Amongst the arguments in favour of stored procedures are:
Some people argue that putting ad-hoc SQL in your business layer (BL) code is not that good. Agreed, but who said that the only alternative is stored procedures? Why not have a DAL that generates the SQL query at runtime based on information passed to it by the BL? It is correct to say that small changes to the database can have severe impacts on the application. However, changes to a relational model will always have an impact on the application that targets that model: add a non-nullable column to a table and you will see what I mean. You can use stored procedures or ad-hoc queries, you have to change the calling code to make sure that column gets a value when a new row is inserted. For Ad-hoc queries, you change the query, and you're set. For stored procedures, you have to change the signature of the stored procedure, since the INSERT/UPDATE procs have to receive a value for the new column. This can break other code targeting the stored procedure as well, which is a severe maintenance issue. A component which generates the SQL on the fly at runtime doesn't suffer from this: it will for example receive an entity which has to be saved to the database, that entity contains the new field, the SQL is generated and the entity is saved. No maintenance problems. With a stored procedure this wouldn't be possible.

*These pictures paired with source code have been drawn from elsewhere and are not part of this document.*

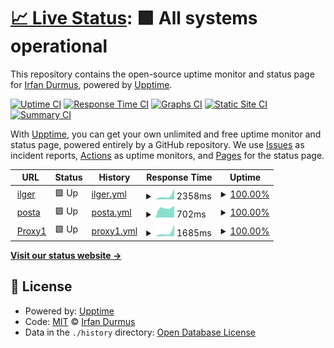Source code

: # [📈 Live Status](https://shirfan.github.io/Uptime): <!--live status--> **🟩 All systems operational**

This repository contains the open-source uptime monitor and status page for [Irfan Durmus](http://irfandurmus.com/cv), powered by [Upptime](https://github.com/upptime/upptime).

[![Uptime CI](https://github.com/Irfan/upptime/workflows/Uptime%20CI/badge.svg)](https://github.com/Irfan/upptime/actions?query=workflow%3A%22Uptime+CI%22)
[![Response Time CI](https://github.com/Irfan/upptime/workflows/Response%20Time%20CI/badge.svg)](https://github.com/Irfan/upptime/actions?query=workflow%3A%22Response+Time+CI%22)
[![Graphs CI](https://github.com/Irfan/upptime/workflows/Graphs%20CI/badge.svg)](https://github.com/Irfan/upptime/actions?query=workflow%3A%22Graphs+CI%22)
[![Static Site CI](https://github.com/Irfan/upptime/workflows/Static%20Site%20CI/badge.svg)](https://github.com/Irfan/upptime/actions?query=workflow%3A%22Static+Site+CI%22)
[![Summary CI](https://github.com/Irfan/upptime/workflows/Summary%20CI/badge.svg)](https://github.com/Irfan/upptime/actions?query=workflow%3A%22Summary+CI%22)

With [Upptime](https://upptime.js.org), you can get your own unlimited and free uptime monitor and status page, powered entirely by a GitHub repository. We use [Issues](https://github.com/Irfan/upptime/issues) as incident reports, [Actions](https://github.com/Irfan/upptime/actions) as uptime monitors, and [Pages](https://Irfan.github.io/upptime) for the status page.

<!--start: status pages-->
<!-- This summary is generated by Upptime (https://github.com/upptime/upptime) -->
<!-- Do not edit this manually, your changes will be overwritten -->
<!-- prettier-ignore -->
| URL | Status | History | Response Time | Uptime |
| --- | ------ | ------- | ------------- | ------ |
| <img alt="" src="https://icons.duckduckgo.com/ip3/www.ilger.com.ico" height="13"> [ilger](https://www.ilger.com) | 🟩 Up | [ilger.yml](https://github.com/shirfan/Uptime/commits/HEAD/history/ilger.yml) | <details><summary><img alt="Response time graph" src="./graphs/ilger/response-time-week.png" height="20"> 2358ms</summary><br><a href="https://shirfan.github.io/Uptime/history/ilger"><img alt="Response time 2358" src="https://img.shields.io/endpoint?url=https%3A%2F%2Fraw.githubusercontent.com%2Fshirfan%2FUptime%2FHEAD%2Fapi%2Filger%2Fresponse-time.json"></a><br><a href="https://shirfan.github.io/Uptime/history/ilger"><img alt="24-hour response time 2358" src="https://img.shields.io/endpoint?url=https%3A%2F%2Fraw.githubusercontent.com%2Fshirfan%2FUptime%2FHEAD%2Fapi%2Filger%2Fresponse-time-day.json"></a><br><a href="https://shirfan.github.io/Uptime/history/ilger"><img alt="7-day response time 2358" src="https://img.shields.io/endpoint?url=https%3A%2F%2Fraw.githubusercontent.com%2Fshirfan%2FUptime%2FHEAD%2Fapi%2Filger%2Fresponse-time-week.json"></a><br><a href="https://shirfan.github.io/Uptime/history/ilger"><img alt="30-day response time 2358" src="https://img.shields.io/endpoint?url=https%3A%2F%2Fraw.githubusercontent.com%2Fshirfan%2FUptime%2FHEAD%2Fapi%2Filger%2Fresponse-time-month.json"></a><br><a href="https://shirfan.github.io/Uptime/history/ilger"><img alt="1-year response time 2358" src="https://img.shields.io/endpoint?url=https%3A%2F%2Fraw.githubusercontent.com%2Fshirfan%2FUptime%2FHEAD%2Fapi%2Filger%2Fresponse-time-year.json"></a></details> | <details><summary><a href="https://shirfan.github.io/Uptime/history/ilger">100.00%</a></summary><a href="https://shirfan.github.io/Uptime/history/ilger"><img alt="All-time uptime 100.00%" src="https://img.shields.io/endpoint?url=https%3A%2F%2Fraw.githubusercontent.com%2Fshirfan%2FUptime%2FHEAD%2Fapi%2Filger%2Fuptime.json"></a><br><a href="https://shirfan.github.io/Uptime/history/ilger"><img alt="24-hour uptime 100.00%" src="https://img.shields.io/endpoint?url=https%3A%2F%2Fraw.githubusercontent.com%2Fshirfan%2FUptime%2FHEAD%2Fapi%2Filger%2Fuptime-day.json"></a><br><a href="https://shirfan.github.io/Uptime/history/ilger"><img alt="7-day uptime 100.00%" src="https://img.shields.io/endpoint?url=https%3A%2F%2Fraw.githubusercontent.com%2Fshirfan%2FUptime%2FHEAD%2Fapi%2Filger%2Fuptime-week.json"></a><br><a href="https://shirfan.github.io/Uptime/history/ilger"><img alt="30-day uptime 100.00%" src="https://img.shields.io/endpoint?url=https%3A%2F%2Fraw.githubusercontent.com%2Fshirfan%2FUptime%2FHEAD%2Fapi%2Filger%2Fuptime-month.json"></a><br><a href="https://shirfan.github.io/Uptime/history/ilger"><img alt="1-year uptime 100.00%" src="https://img.shields.io/endpoint?url=https%3A%2F%2Fraw.githubusercontent.com%2Fshirfan%2FUptime%2FHEAD%2Fapi%2Filger%2Fuptime-year.json"></a></details>
| <img alt="" src="https://icons.duckduckgo.com/ip3/posta.ilger.com.ico" height="13"> [posta](https://posta.ilger.com) | 🟩 Up | [posta.yml](https://github.com/shirfan/Uptime/commits/HEAD/history/posta.yml) | <details><summary><img alt="Response time graph" src="./graphs/posta/response-time-week.png" height="20"> 702ms</summary><br><a href="https://shirfan.github.io/Uptime/history/posta"><img alt="Response time 702" src="https://img.shields.io/endpoint?url=https%3A%2F%2Fraw.githubusercontent.com%2Fshirfan%2FUptime%2FHEAD%2Fapi%2Fposta%2Fresponse-time.json"></a><br><a href="https://shirfan.github.io/Uptime/history/posta"><img alt="24-hour response time 702" src="https://img.shields.io/endpoint?url=https%3A%2F%2Fraw.githubusercontent.com%2Fshirfan%2FUptime%2FHEAD%2Fapi%2Fposta%2Fresponse-time-day.json"></a><br><a href="https://shirfan.github.io/Uptime/history/posta"><img alt="7-day response time 702" src="https://img.shields.io/endpoint?url=https%3A%2F%2Fraw.githubusercontent.com%2Fshirfan%2FUptime%2FHEAD%2Fapi%2Fposta%2Fresponse-time-week.json"></a><br><a href="https://shirfan.github.io/Uptime/history/posta"><img alt="30-day response time 702" src="https://img.shields.io/endpoint?url=https%3A%2F%2Fraw.githubusercontent.com%2Fshirfan%2FUptime%2FHEAD%2Fapi%2Fposta%2Fresponse-time-month.json"></a><br><a href="https://shirfan.github.io/Uptime/history/posta"><img alt="1-year response time 702" src="https://img.shields.io/endpoint?url=https%3A%2F%2Fraw.githubusercontent.com%2Fshirfan%2FUptime%2FHEAD%2Fapi%2Fposta%2Fresponse-time-year.json"></a></details> | <details><summary><a href="https://shirfan.github.io/Uptime/history/posta">100.00%</a></summary><a href="https://shirfan.github.io/Uptime/history/posta"><img alt="All-time uptime 100.00%" src="https://img.shields.io/endpoint?url=https%3A%2F%2Fraw.githubusercontent.com%2Fshirfan%2FUptime%2FHEAD%2Fapi%2Fposta%2Fuptime.json"></a><br><a href="https://shirfan.github.io/Uptime/history/posta"><img alt="24-hour uptime 100.00%" src="https://img.shields.io/endpoint?url=https%3A%2F%2Fraw.githubusercontent.com%2Fshirfan%2FUptime%2FHEAD%2Fapi%2Fposta%2Fuptime-day.json"></a><br><a href="https://shirfan.github.io/Uptime/history/posta"><img alt="7-day uptime 100.00%" src="https://img.shields.io/endpoint?url=https%3A%2F%2Fraw.githubusercontent.com%2Fshirfan%2FUptime%2FHEAD%2Fapi%2Fposta%2Fuptime-week.json"></a><br><a href="https://shirfan.github.io/Uptime/history/posta"><img alt="30-day uptime 100.00%" src="https://img.shields.io/endpoint?url=https%3A%2F%2Fraw.githubusercontent.com%2Fshirfan%2FUptime%2FHEAD%2Fapi%2Fposta%2Fuptime-month.json"></a><br><a href="https://shirfan.github.io/Uptime/history/posta"><img alt="1-year uptime 100.00%" src="https://img.shields.io/endpoint?url=https%3A%2F%2Fraw.githubusercontent.com%2Fshirfan%2FUptime%2FHEAD%2Fapi%2Fposta%2Fuptime-year.json"></a></details>
| <img alt="" src="https://icons.duckduckgo.com/ip3/proxy1.ilger.com.ico" height="13"> [Proxy1](https://proxy1.ilger.com) | 🟩 Up | [proxy1.yml](https://github.com/shirfan/Uptime/commits/HEAD/history/proxy1.yml) | <details><summary><img alt="Response time graph" src="./graphs/proxy1/response-time-week.png" height="20"> 1685ms</summary><br><a href="https://shirfan.github.io/Uptime/history/proxy1"><img alt="Response time 1685" src="https://img.shields.io/endpoint?url=https%3A%2F%2Fraw.githubusercontent.com%2Fshirfan%2FUptime%2FHEAD%2Fapi%2Fproxy1%2Fresponse-time.json"></a><br><a href="https://shirfan.github.io/Uptime/history/proxy1"><img alt="24-hour response time 1685" src="https://img.shields.io/endpoint?url=https%3A%2F%2Fraw.githubusercontent.com%2Fshirfan%2FUptime%2FHEAD%2Fapi%2Fproxy1%2Fresponse-time-day.json"></a><br><a href="https://shirfan.github.io/Uptime/history/proxy1"><img alt="7-day response time 1685" src="https://img.shields.io/endpoint?url=https%3A%2F%2Fraw.githubusercontent.com%2Fshirfan%2FUptime%2FHEAD%2Fapi%2Fproxy1%2Fresponse-time-week.json"></a><br><a href="https://shirfan.github.io/Uptime/history/proxy1"><img alt="30-day response time 1685" src="https://img.shields.io/endpoint?url=https%3A%2F%2Fraw.githubusercontent.com%2Fshirfan%2FUptime%2FHEAD%2Fapi%2Fproxy1%2Fresponse-time-month.json"></a><br><a href="https://shirfan.github.io/Uptime/history/proxy1"><img alt="1-year response time 1685" src="https://img.shields.io/endpoint?url=https%3A%2F%2Fraw.githubusercontent.com%2Fshirfan%2FUptime%2FHEAD%2Fapi%2Fproxy1%2Fresponse-time-year.json"></a></details> | <details><summary><a href="https://shirfan.github.io/Uptime/history/proxy1">100.00%</a></summary><a href="https://shirfan.github.io/Uptime/history/proxy1"><img alt="All-time uptime 100.00%" src="https://img.shields.io/endpoint?url=https%3A%2F%2Fraw.githubusercontent.com%2Fshirfan%2FUptime%2FHEAD%2Fapi%2Fproxy1%2Fuptime.json"></a><br><a href="https://shirfan.github.io/Uptime/history/proxy1"><img alt="24-hour uptime 100.00%" src="https://img.shields.io/endpoint?url=https%3A%2F%2Fraw.githubusercontent.com%2Fshirfan%2FUptime%2FHEAD%2Fapi%2Fproxy1%2Fuptime-day.json"></a><br><a href="https://shirfan.github.io/Uptime/history/proxy1"><img alt="7-day uptime 100.00%" src="https://img.shields.io/endpoint?url=https%3A%2F%2Fraw.githubusercontent.com%2Fshirfan%2FUptime%2FHEAD%2Fapi%2Fproxy1%2Fuptime-week.json"></a><br><a href="https://shirfan.github.io/Uptime/history/proxy1"><img alt="30-day uptime 100.00%" src="https://img.shields.io/endpoint?url=https%3A%2F%2Fraw.githubusercontent.com%2Fshirfan%2FUptime%2FHEAD%2Fapi%2Fproxy1%2Fuptime-month.json"></a><br><a href="https://shirfan.github.io/Uptime/history/proxy1"><img alt="1-year uptime 100.00%" src="https://img.shields.io/endpoint?url=https%3A%2F%2Fraw.githubusercontent.com%2Fshirfan%2FUptime%2FHEAD%2Fapi%2Fproxy1%2Fuptime-year.json"></a></details>

<!--end: status pages-->

[**Visit our status website →**](https://Irfan.github.io/upptime)

## 📄 License

- Powered by: [Upptime](https://github.com/upptime/upptime)
- Code: [MIT](./LICENSE) © [Irfan Durmus](http://irfandurmus.com/cv)
- Data in the `./history` directory: [Open Database License](https://opendatacommons.org/licenses/odbl/1-0/)
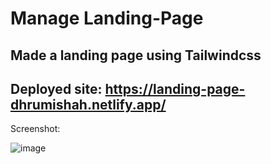 # Manage Landing-Page

## Made a landing page using Tailwindcss

## Deployed site: https://landing-page-dhrumishah.netlify.app/

Screenshot: 

![image](https://user-images.githubusercontent.com/84569241/186151383-580a7670-8a11-43cf-ba9b-aa3002823c15.png)
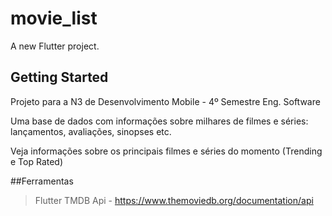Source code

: # movie_list

A new Flutter project.

## Getting Started

Projeto para a N3 de Desenvolvimento Mobile - 4º Semestre Eng. Software

Uma base de dados com informações sobre milhares de filmes e séries: lançamentos, avaliações, sinopses etc.

Veja informações sobre os principais filmes e séries do momento (Trending e Top Rated)

##Ferramentas
> Flutter
> TMDB Api - https://www.themoviedb.org/documentation/api
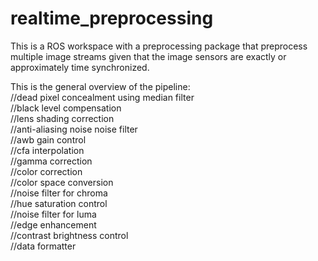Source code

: # realtime_preprocessing

This is a ROS workspace with a preprocessing package that preprocess multiple image streams given that the image sensors are exactly or approximately time synchronized. 

This is the general overview of the pipeline: <br />
//dead pixel concealment using median filter <br />
//black level compensation <br /> 
//lens shading correction <br />
//anti-aliasing noise noise filter <br />
//awb gain control <br />
//cfa interpolation <br />
//gamma correction <br />
//color correction <br />
//color space conversion <br />
//noise filter for chroma <br />
//hue saturation control <br />
//noise filter for luma <br />
//edge enhancement <br />
//contrast brightness control <br />
//data formatter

This is a common argument that many people echo without realising that it became defunct when role-based security was made available. A good DBA defines user-roles in the database, and users are added to those roles and rights are defined per role, not per user. This way, it is easy to control which users can insert / update and which users can for example select or delete or have access to views in an easy way.
With a view it is possible to control which data is accessed on a column basis or row basis. This means that if you want user U to select only 2 or so columns from a table, you can give that user access to a view, not the underlying table. The same goes for rows in one or more tables. Create a view which shows those rows, filtering out others. Give access rights to the view, not the table, obviously using user-roles. This way you can limit access to sensitive data without having to compromise your programming model because you have to move to stored procedures.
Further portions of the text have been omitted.